Nutritional ecology of suspension feeders

Gitai Yahel Lab

​​​​My research focuses on the diverse processes that link the seafloor to the overlying ocean. These processes range from feeding mechanisms of individual suspension feeders such as sponges and bivalves through the behavioral pattern of groundfish and migratory zooplankton to the interplay between hydrodynamics and the benthos (organisms that inhabits the bottom of the sea). Fieldwork and the development of new methods and instrumentation for underwater studies are major themes in my work.

Research Interest

​Nutritional ecology of suspension feeders

Capturing particles suspended in the water is a unique feeding strategy for aquatic animals. My studies focus on measuring the metabolism, diet composition, feeding preferen​ces, and feeding rates of marine suspension feeders. I am particularly interested in developing underwater (in situ) methods that facilitate the study of undisturbed animals in their natural environment.

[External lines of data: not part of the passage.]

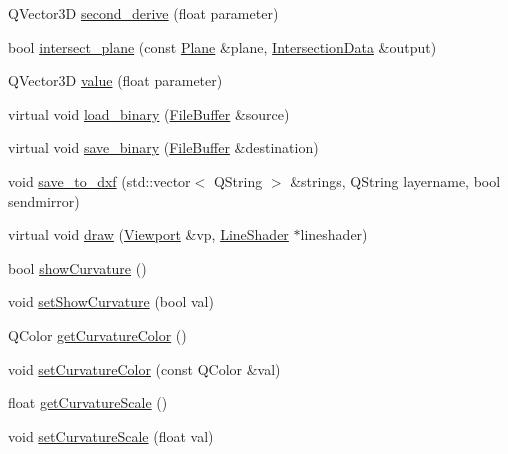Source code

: \begin{DoxyCompactItemize}
\item 
Q\-Vector3\-D \hyperlink{classShipCADGeometry_1_1Spline_abe04c117432e350f3a9f66395d2d3037}{second\-\_\-derive} (float parameter)
\item 
bool \hyperlink{classShipCADGeometry_1_1Spline_afd932e0c63a3b03200ecdc7c656be8e4}{intersect\-\_\-plane} (const \hyperlink{classShipCADGeometry_1_1Plane}{Plane} \&plane, \hyperlink{classShipCADGeometry_1_1IntersectionData}{Intersection\-Data} \&output)
\item 
Q\-Vector3\-D \hyperlink{classShipCADGeometry_1_1Spline_a589d6d945e0fbb905ea94907cd216165}{value} (float parameter)
\item 
virtual void \hyperlink{classShipCADGeometry_1_1Spline_aedf951fc91bb7465959ea8dc23356cdd}{load\-\_\-binary} (\hyperlink{classShipCADGeometry_1_1FileBuffer}{File\-Buffer} \&source)
\item 
virtual void \hyperlink{classShipCADGeometry_1_1Spline_aa353db49887868aa708c310aec3537f5}{save\-\_\-binary} (\hyperlink{classShipCADGeometry_1_1FileBuffer}{File\-Buffer} \&destination)
\item 
void \hyperlink{classShipCADGeometry_1_1Spline_a8b50b6f5338b9504bd6850a605b53620}{save\-\_\-to\-\_\-dxf} (std\-::vector$<$ Q\-String $>$ \&strings, Q\-String layername, bool sendmirror)
\item 
virtual void \hyperlink{classShipCADGeometry_1_1Spline_a6424ed433d241f566c15891cc25a74dd}{draw} (\hyperlink{classShipCADGeometry_1_1Viewport}{Viewport} \&vp, \hyperlink{classShipCADGeometry_1_1LineShader}{Line\-Shader} $\ast$lineshader)
\item 
bool \hyperlink{classShipCADGeometry_1_1Spline_a15d2f95f885223099dbd2f04b43f05c9}{show\-Curvature} ()
\item 
void \hyperlink{classShipCADGeometry_1_1Spline_a2d38ce18032601fb8e94d8b0368b3954}{set\-Show\-Curvature} (bool val)
\item 
Q\-Color \hyperlink{classShipCADGeometry_1_1Spline_a9a6c37e20ea46497a2e5a8274f55514e}{get\-Curvature\-Color} ()
\item 
void \hyperlink{classShipCADGeometry_1_1Spline_a8ac4a4b3e3da9282d7b470e3937cb1e5}{set\-Curvature\-Color} (const Q\-Color \&val)
\item 
float \hyperlink{classShipCADGeometry_1_1Spline_a8af6aa0b0c11d98dfabb72f594c30151}{get\-Curvature\-Scale} ()
\item 
void \hyperlink{classShipCADGeometry_1_1Spline_a7e205cdf485b5b7c5ab7d436ea097fed}{set\-Curvature\-Scale} (float val)
\item 

\end{DoxyCompactItemize}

Many benthic suspension feeders feed on micron and submicron scale particles such as bacteria, small protists, and phytoplankton. However, despite a century of extensive lab research, only few studies addressed basic questions such as metabolic rates, biomechanics of submicron biological filtration, filtration rates, selectivity, and community scale fluxes in the field. To address these questions I have developed methods for the in situ study of grazing rates and metabolism of benthic suspension feeders. These methods include new scuba-based sampling techniques such as the InEx (L&O Methods 3, 46) and the ROV (Remotely Operated Vehicle) compatible water sampler for deep sea work, named SIP (L&O 52, 428). These methods have allowed us (and subsequently many others) to sample point sources in the deep sea much more efficiently. We used SIPs to study the enigmatic deep dwelling glass sponges​ of the Canadian Pacific continental shelf (L&O 52, 428; Fraser Ridge, submitted; PLOS One 6, 12). We have recently developed a shallow version of the SIP, which we call VacuSIP, that allows efficient and prolonged sampling with much greater spatial resolution.

The ability to sample undisturbed organisms, at the field, was a key to the discovery that dissolved organic matter (DOM) is the major carbon source for tropical reef sponges (L&O 48,141). This finding ended a century-old debate over the existence of dissolved organic feeding in metazoans, and since our original 2003 paper, it has been corroborated for many sponges in a number of follow up studies in different marine habitats. Using our new in situ sampling technique (VacuSIPs), as well as controlled laboratory experiments, we are now studying DOM and nitrogen transformation, nitrogen and carbon budgets, respiration, and selectivity in over 25 suspension feeder taxa, including bivalves, scidians, sponges, and most recently also pelagic tunicates (salps and appendicilurians). A comparison of 15 species of marine sponges from contrasting environments (tropical reefs, boreal waters, and the Mediterranean) revealed a unique, yet not a trivial connection between the microbial populations within sponges and the metabolic pathways that they mediate (Environ Microbiol. 14, 1924).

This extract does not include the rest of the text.